Stored data entries:
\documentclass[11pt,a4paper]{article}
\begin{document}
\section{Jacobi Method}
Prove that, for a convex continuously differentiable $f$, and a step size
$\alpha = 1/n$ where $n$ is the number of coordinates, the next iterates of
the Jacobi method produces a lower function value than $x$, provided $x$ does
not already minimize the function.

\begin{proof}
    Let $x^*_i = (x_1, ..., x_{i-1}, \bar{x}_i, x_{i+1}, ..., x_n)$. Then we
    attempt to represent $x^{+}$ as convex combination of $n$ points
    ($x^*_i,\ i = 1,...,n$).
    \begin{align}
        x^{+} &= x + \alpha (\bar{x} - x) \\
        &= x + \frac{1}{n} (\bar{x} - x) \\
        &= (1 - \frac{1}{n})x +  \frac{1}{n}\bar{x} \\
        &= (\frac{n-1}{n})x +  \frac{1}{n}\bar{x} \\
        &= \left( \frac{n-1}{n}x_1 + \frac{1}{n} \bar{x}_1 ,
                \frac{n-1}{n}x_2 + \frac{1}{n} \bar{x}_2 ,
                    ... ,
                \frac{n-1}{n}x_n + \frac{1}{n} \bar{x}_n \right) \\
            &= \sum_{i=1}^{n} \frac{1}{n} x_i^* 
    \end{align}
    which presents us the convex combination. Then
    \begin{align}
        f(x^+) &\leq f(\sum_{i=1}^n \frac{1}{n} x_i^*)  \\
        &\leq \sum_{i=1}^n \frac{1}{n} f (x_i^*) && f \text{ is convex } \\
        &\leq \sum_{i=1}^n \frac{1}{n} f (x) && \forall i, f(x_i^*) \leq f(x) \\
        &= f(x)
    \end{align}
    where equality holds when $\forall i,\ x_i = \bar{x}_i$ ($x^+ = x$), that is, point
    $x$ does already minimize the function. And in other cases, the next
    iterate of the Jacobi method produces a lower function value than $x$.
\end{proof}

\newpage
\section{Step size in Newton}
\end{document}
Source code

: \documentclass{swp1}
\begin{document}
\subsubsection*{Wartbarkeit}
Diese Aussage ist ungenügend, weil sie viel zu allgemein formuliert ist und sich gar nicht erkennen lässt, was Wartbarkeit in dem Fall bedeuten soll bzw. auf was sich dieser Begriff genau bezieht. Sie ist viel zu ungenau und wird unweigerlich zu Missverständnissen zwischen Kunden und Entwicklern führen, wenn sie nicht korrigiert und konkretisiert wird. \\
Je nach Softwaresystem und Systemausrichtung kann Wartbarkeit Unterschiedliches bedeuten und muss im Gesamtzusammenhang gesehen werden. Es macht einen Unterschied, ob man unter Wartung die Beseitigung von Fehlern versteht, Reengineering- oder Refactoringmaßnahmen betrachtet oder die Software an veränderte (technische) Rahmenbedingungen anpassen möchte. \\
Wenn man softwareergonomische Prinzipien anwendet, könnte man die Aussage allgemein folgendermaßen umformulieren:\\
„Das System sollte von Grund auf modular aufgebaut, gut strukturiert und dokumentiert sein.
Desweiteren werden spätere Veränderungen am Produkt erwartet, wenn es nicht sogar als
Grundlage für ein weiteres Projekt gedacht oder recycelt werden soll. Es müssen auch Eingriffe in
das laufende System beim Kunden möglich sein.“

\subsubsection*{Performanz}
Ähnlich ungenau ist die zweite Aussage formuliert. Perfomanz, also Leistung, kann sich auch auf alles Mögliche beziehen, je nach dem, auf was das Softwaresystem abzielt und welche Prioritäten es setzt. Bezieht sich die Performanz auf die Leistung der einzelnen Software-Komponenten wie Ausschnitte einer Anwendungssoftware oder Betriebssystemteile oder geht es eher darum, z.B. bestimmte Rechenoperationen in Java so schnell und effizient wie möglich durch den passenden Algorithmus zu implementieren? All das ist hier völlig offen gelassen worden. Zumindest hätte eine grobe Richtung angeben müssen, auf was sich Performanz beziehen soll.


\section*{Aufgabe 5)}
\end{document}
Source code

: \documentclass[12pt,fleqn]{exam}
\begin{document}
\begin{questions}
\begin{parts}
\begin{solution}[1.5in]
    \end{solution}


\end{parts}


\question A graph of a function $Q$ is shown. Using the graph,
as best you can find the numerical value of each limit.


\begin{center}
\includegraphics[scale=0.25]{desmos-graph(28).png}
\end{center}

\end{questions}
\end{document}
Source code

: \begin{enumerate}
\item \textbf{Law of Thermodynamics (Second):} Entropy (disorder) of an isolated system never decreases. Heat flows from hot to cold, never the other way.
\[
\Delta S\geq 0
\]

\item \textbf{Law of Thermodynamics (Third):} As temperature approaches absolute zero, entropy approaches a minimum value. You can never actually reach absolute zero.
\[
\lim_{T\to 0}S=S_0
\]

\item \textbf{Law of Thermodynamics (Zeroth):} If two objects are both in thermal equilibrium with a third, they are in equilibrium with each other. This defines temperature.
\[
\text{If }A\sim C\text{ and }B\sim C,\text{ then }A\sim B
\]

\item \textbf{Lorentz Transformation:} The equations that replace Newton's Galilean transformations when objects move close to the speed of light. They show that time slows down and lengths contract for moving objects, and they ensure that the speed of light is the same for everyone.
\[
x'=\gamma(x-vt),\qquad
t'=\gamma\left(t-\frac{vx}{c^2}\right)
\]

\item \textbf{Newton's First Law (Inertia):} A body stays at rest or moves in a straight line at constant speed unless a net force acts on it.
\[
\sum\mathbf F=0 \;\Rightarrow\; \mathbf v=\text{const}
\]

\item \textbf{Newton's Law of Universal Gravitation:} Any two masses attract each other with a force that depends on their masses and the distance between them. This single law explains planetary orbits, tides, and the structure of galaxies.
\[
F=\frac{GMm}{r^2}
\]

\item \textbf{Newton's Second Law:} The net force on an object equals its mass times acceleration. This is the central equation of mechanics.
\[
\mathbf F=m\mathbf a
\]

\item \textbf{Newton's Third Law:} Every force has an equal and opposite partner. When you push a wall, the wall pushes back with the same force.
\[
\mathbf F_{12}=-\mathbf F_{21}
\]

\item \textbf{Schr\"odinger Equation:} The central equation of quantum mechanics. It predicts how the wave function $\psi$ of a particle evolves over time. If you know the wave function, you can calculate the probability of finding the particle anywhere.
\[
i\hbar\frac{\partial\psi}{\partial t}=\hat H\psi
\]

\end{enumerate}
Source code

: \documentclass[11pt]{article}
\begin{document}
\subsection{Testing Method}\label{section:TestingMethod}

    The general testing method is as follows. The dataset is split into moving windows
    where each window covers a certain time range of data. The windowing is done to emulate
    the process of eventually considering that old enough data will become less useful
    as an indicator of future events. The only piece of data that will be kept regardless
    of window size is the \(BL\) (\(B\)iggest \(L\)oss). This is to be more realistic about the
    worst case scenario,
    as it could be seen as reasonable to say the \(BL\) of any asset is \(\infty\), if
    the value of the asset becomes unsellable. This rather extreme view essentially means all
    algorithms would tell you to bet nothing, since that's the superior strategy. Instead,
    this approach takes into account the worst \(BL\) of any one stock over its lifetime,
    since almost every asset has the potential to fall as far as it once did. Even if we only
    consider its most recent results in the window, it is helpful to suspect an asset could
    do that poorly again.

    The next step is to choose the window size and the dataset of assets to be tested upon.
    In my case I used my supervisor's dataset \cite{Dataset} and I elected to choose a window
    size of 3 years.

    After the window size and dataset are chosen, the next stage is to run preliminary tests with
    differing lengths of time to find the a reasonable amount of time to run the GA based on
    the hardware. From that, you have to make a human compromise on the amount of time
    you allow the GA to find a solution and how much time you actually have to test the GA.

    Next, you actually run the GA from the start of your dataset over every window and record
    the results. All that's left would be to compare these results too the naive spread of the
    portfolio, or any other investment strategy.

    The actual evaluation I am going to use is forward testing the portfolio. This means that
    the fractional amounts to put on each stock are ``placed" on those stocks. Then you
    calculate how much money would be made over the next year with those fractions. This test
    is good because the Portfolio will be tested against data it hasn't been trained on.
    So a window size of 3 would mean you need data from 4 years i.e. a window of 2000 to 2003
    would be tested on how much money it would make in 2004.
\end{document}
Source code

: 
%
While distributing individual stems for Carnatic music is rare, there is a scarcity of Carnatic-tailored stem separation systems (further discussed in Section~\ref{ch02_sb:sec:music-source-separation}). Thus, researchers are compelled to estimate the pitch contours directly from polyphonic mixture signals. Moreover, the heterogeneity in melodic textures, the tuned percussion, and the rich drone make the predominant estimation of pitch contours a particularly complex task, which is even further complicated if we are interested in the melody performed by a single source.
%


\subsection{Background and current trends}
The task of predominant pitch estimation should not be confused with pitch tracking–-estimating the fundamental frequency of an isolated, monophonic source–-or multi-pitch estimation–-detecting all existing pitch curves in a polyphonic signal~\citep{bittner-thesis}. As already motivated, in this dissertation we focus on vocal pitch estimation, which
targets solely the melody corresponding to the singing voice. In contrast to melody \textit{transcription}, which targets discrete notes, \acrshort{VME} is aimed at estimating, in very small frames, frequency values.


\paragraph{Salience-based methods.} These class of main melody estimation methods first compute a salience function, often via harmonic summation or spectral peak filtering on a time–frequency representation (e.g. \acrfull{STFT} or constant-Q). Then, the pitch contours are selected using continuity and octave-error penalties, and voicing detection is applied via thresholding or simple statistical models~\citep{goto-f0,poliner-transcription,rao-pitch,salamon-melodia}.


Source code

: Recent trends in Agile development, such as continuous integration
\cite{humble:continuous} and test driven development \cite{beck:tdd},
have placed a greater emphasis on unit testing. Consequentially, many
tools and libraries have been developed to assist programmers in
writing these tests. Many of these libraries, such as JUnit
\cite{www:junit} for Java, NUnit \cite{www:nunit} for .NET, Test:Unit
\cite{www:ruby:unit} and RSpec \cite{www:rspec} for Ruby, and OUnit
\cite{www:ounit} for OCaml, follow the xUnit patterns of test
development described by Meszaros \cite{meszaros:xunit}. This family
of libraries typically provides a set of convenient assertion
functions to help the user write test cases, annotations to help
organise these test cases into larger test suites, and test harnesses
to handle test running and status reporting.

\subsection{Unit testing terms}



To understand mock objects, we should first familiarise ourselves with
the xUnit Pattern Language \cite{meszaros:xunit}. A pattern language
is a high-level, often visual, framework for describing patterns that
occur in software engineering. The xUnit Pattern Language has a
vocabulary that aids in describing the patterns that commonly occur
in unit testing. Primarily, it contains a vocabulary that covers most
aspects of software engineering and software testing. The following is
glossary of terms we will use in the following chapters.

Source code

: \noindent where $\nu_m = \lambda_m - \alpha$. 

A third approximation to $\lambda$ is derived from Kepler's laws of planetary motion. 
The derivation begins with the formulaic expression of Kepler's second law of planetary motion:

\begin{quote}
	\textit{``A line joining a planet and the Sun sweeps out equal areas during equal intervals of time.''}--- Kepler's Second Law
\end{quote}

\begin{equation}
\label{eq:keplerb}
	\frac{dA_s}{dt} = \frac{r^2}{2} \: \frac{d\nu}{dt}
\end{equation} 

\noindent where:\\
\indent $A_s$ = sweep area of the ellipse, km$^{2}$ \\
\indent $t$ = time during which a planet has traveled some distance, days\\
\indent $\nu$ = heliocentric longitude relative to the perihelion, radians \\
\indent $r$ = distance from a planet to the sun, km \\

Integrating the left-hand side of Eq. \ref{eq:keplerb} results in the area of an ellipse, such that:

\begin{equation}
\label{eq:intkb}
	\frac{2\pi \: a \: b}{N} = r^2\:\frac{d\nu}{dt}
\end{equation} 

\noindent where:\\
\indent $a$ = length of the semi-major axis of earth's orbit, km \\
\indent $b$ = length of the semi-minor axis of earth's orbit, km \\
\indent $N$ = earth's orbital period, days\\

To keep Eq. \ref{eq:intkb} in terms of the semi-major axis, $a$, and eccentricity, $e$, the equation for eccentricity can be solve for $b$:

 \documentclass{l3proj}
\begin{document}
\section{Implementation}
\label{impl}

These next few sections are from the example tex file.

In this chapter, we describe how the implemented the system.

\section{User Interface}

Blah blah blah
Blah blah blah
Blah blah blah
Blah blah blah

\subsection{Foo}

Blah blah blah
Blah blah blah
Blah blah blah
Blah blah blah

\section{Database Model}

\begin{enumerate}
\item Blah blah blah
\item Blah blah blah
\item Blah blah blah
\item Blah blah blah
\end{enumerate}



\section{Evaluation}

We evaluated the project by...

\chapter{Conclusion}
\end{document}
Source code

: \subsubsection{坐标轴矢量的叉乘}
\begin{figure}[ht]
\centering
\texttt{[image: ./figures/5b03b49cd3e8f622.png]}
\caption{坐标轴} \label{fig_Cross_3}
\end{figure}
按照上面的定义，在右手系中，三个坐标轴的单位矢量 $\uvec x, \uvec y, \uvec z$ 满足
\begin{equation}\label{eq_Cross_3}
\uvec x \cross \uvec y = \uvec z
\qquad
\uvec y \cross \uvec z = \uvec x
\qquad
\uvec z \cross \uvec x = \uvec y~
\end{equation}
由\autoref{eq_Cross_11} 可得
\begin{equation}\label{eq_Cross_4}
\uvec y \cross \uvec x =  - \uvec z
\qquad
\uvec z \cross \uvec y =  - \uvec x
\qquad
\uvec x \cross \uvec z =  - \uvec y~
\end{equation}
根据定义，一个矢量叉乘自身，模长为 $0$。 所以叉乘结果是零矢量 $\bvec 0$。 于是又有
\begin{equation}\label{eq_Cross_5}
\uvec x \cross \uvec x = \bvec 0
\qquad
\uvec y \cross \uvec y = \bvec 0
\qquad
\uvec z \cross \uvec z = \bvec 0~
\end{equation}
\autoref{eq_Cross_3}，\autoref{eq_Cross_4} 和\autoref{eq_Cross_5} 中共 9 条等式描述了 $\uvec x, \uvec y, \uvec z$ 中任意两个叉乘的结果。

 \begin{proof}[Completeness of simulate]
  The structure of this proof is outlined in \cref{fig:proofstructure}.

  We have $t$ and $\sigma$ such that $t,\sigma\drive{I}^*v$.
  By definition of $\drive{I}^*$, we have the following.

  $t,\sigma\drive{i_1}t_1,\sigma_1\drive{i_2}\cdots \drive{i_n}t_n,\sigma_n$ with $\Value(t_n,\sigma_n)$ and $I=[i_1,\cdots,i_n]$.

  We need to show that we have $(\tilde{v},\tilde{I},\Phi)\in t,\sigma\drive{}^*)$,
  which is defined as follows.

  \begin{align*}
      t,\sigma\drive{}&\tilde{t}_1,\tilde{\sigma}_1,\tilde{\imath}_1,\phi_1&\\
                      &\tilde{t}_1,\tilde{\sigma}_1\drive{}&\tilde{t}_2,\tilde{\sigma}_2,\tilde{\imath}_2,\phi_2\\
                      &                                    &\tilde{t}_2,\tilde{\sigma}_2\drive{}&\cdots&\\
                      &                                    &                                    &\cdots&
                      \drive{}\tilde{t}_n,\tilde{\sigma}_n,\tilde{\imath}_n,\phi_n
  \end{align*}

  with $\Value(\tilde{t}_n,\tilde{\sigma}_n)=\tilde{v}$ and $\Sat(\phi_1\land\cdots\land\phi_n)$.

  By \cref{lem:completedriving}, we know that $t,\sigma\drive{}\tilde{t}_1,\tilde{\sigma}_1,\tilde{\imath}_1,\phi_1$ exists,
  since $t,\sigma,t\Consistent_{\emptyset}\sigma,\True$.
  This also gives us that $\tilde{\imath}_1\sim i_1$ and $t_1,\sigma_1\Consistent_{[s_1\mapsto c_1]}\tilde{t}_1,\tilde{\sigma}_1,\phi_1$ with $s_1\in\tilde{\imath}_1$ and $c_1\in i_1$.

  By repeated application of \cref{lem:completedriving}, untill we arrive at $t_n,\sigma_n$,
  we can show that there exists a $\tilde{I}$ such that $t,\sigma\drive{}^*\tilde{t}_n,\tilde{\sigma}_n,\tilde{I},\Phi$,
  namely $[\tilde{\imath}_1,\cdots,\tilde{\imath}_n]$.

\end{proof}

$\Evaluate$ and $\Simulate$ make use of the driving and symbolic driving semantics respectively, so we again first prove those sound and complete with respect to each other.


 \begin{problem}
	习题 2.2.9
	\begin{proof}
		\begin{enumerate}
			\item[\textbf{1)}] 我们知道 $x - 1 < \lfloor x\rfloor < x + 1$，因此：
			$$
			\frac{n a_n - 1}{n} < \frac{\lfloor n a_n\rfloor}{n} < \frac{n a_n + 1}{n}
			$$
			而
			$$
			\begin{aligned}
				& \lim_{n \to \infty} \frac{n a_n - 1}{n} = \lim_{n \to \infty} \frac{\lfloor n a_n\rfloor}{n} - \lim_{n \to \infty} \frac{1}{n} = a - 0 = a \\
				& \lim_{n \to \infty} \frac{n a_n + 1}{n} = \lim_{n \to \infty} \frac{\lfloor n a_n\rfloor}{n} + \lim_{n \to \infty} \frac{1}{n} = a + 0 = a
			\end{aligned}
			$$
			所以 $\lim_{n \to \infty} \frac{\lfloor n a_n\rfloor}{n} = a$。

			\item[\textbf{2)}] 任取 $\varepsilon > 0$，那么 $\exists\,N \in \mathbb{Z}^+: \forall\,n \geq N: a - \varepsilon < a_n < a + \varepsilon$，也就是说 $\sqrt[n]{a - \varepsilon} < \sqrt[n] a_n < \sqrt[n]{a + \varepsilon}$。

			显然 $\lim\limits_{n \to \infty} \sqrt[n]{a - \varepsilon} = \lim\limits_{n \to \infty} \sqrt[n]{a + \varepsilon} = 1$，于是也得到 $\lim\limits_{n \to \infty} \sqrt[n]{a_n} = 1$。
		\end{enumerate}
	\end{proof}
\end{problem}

Instructions for the task: Please find all lines of the entries that hold the string "terms" and copy them.

Task solution:
\subsection{Unit testing terms}
glossary of terms we will use in the following chapters.
To keep Eq. \ref{eq:intkb} in terms of the semi-major axis, $a$, and eccentricity, $e$, the equation for eccentricity can be solve for $b$:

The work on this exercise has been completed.